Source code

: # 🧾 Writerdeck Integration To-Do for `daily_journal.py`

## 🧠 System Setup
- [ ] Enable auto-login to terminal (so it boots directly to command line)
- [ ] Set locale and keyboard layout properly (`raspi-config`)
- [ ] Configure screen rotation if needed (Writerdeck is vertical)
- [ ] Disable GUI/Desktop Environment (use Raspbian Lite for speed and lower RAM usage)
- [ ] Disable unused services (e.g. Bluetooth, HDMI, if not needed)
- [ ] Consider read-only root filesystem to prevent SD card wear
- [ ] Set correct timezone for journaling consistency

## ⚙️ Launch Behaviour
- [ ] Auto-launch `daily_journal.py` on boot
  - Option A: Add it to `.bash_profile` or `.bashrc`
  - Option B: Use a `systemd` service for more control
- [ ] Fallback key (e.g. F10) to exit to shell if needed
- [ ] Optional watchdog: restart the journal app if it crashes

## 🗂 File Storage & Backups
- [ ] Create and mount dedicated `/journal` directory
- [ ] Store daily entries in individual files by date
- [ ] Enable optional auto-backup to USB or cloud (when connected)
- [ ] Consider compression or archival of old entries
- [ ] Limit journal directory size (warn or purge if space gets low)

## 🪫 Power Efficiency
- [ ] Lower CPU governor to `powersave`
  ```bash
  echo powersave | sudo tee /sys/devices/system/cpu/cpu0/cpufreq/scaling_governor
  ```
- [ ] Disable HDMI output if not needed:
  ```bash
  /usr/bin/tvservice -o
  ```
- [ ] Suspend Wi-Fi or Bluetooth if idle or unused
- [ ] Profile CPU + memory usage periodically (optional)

TRY IT
Your answer should consist solely of the lines above from the line with "# 🧾 Writerdeck" to the line with "- [ ] Configure", both included, reproduced exactly.

EXERCISE SOLUTION
: # 🧾 Writerdeck Integration To-Do for `daily_journal.py`

## 🧠 System Setup
- [ ] Enable auto-login to terminal (so it boots directly to command line)
- [ ] Set locale and keyboard layout properly (`raspi-config`)
- [ ] Configure screen rotation if needed (Writerdeck is vertical)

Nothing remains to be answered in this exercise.